## Directions for this task:
Retype only the stretch of lines that starts with the line containing "Portfolio Website build" and ends with the last line of the records, both included, exactly.
************
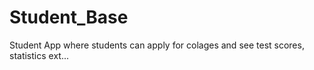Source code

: # Student_Base
Student App where students can apply for colages and see test scores, statistics ext...
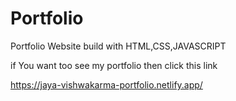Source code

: # Portfolio

Portfolio Website build with HTML,CSS,JAVASCRIPT 

if You want too see my portfolio then click this link

<a href="https://jaya-vishwakarma-portfolio.netlify.app/">https://jaya-vishwakarma-portfolio.netlify.app/</a>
************
## Written solution:
Portfolio Website build with HTML,CSS,JAVASCRIPT 

if You want too see my portfolio then click this link

<a href="https://jaya-vishwakarma-portfolio.netlify.app/">https://jaya-vishwakarma-portfolio.netlify.app/</a>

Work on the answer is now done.